Task brief ▸ Your copy of the lines below must match them exactly and contain no images.

Data for processing ▸
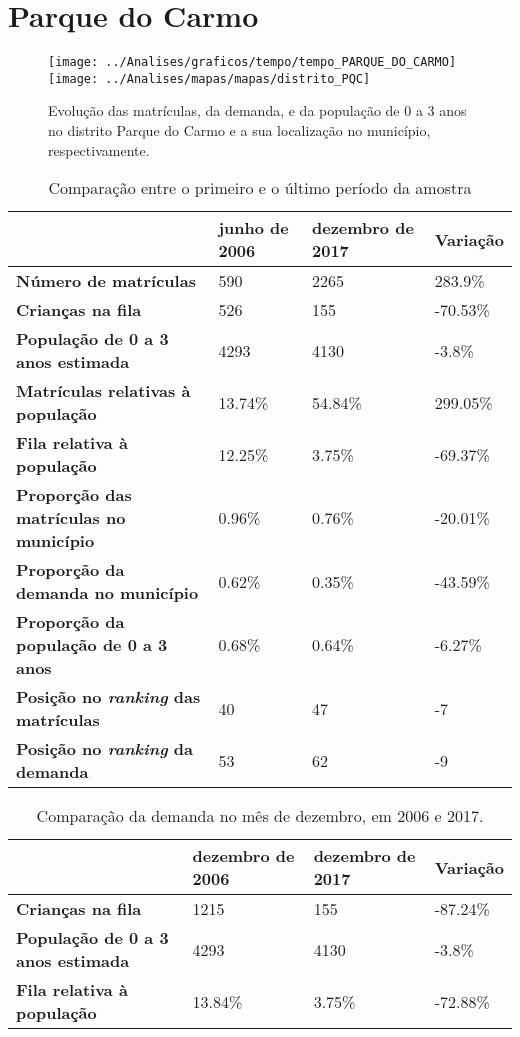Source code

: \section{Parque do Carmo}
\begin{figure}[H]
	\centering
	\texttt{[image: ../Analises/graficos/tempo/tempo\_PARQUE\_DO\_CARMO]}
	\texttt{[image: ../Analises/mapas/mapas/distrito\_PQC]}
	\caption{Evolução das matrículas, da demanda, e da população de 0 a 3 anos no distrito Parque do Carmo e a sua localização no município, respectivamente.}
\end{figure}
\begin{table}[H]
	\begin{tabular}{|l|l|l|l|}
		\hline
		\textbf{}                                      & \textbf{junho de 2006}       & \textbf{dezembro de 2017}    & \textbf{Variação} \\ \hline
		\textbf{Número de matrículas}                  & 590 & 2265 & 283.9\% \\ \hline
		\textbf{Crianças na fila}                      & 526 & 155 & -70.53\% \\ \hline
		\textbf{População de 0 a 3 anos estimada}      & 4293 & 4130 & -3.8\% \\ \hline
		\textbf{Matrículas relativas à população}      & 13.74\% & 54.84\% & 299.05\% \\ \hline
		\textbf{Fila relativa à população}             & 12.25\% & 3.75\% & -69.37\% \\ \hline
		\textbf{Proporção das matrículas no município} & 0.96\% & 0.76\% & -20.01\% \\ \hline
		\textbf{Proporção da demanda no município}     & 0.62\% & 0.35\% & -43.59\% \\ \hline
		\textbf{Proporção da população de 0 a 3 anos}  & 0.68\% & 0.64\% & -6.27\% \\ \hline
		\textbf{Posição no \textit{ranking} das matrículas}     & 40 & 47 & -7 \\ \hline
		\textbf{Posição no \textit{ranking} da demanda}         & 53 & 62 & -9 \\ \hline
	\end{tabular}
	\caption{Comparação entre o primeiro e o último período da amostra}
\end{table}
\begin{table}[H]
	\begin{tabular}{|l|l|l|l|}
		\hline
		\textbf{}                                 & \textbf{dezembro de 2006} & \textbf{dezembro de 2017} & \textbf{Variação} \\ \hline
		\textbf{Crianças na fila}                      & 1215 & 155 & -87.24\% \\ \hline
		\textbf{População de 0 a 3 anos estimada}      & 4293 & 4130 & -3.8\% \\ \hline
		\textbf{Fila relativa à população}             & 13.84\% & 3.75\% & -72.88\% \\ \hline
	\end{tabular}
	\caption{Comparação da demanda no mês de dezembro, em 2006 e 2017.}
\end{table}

Answer to this exercise ▸
Source code

: \section{Parque do Carmo}
\begin{figure}[H]
	\centering
	\texttt{[image: ../Analises/graficos/tempo/tempo\_PARQUE\_DO\_CARMO]}
	\texttt{[image: ../Analises/mapas/mapas/distrito\_PQC]}
	\caption{Evolução das matrículas, da demanda, e da população de 0 a 3 anos no distrito Parque do Carmo e a sua localização no município, respectivamente.}
\end{figure}
\begin{table}[H]
	\begin{tabular}{|l|l|l|l|}
		\hline
		\textbf{}                                      & \textbf{junho de 2006}       & \textbf{dezembro de 2017}    & \textbf{Variação} \\ \hline
		\textbf{Número de matrículas}                  & 590 & 2265 & 283.9\% \\ \hline
		\textbf{Crianças na fila}                      & 526 & 155 & -70.53\% \\ \hline
		\textbf{População de 0 a 3 anos estimada}      & 4293 & 4130 & -3.8\% \\ \hline
		\textbf{Matrículas relativas à população}      & 13.74\% & 54.84\% & 299.05\% \\ \hline
		\textbf{Fila relativa à população}             & 12.25\% & 3.75\% & -69.37\% \\ \hline
		\textbf{Proporção das matrículas no município} & 0.96\% & 0.76\% & -20.01\% \\ \hline
		\textbf{Proporção da demanda no município}     & 0.62\% & 0.35\% & -43.59\% \\ \hline
		\textbf{Proporção da população de 0 a 3 anos}  & 0.68\% & 0.64\% & -6.27\% \\ \hline
		\textbf{Posição no \textit{ranking} das matrículas}     & 40 & 47 & -7 \\ \hline
		\textbf{Posição no \textit{ranking} da demanda}         & 53 & 62 & -9 \\ \hline
	\end{tabular}
	\caption{Comparação entre o primeiro e o último período da amostra}
\end{table}
\begin{table}[H]
	\begin{tabular}{|l|l|l|l|}
		\hline
		\textbf{}                                 & \textbf{dezembro de 2006} & \textbf{dezembro de 2017} & \textbf{Variação} \\ \hline
		\textbf{Crianças na fila}                      & 1215 & 155 & -87.24\% \\ \hline
		\textbf{População de 0 a 3 anos estimada}      & 4293 & 4130 & -3.8\% \\ \hline
		\textbf{Fila relativa à população}             & 13.84\% & 3.75\% & -72.88\% \\ \hline
	\end{tabular}
	\caption{Comparação da demanda no mês de dezembro, em 2006 e 2017.}
\end{table}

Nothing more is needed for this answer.